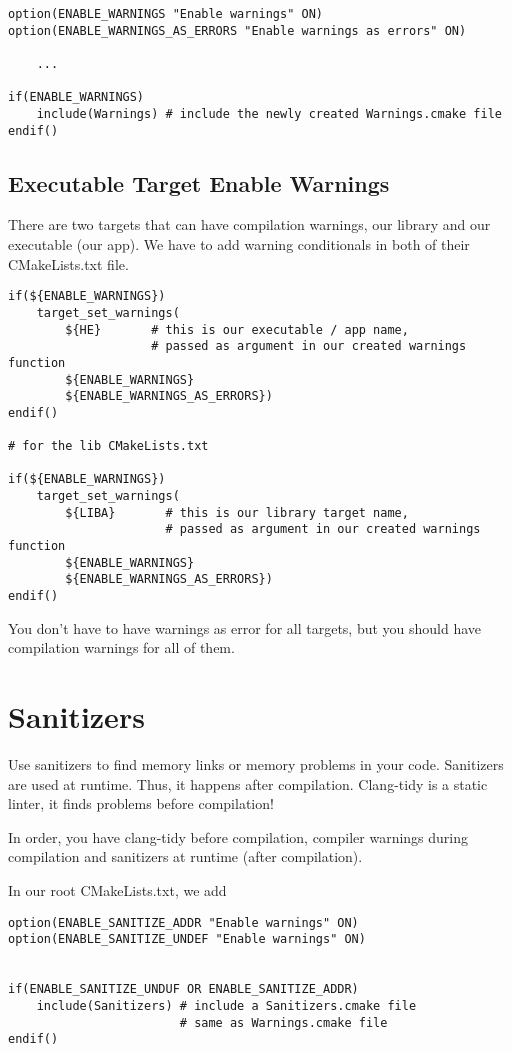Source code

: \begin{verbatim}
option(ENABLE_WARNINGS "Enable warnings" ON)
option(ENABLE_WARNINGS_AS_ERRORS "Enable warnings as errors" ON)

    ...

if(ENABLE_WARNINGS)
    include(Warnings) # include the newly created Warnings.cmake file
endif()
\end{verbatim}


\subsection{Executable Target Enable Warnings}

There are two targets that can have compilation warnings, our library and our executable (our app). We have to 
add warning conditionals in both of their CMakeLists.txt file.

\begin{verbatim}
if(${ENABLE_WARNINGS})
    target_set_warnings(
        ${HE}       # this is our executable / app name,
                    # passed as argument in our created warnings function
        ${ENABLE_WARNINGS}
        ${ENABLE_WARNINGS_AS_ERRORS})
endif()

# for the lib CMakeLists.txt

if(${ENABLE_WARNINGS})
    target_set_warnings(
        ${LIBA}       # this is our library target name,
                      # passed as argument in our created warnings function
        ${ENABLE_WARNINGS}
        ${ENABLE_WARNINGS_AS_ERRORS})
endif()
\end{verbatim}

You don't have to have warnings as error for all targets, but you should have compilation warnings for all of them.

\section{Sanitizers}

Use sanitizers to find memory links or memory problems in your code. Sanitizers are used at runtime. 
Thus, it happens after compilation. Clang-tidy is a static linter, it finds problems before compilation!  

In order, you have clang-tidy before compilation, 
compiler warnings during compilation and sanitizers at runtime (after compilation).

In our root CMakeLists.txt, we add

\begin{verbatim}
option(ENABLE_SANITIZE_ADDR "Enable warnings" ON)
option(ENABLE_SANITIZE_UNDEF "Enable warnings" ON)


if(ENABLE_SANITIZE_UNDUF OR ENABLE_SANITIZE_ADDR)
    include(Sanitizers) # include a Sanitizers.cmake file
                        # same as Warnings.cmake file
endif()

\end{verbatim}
#####
## Required work
Set down exactly what runs from the line with "include(Sanitizers) # include" to the last line of the data above, including both of those lines and no others.

## Solution to the problem
    include(Sanitizers) # include a Sanitizers.cmake file
                        # same as Warnings.cmake file
endif()

\end{verbatim}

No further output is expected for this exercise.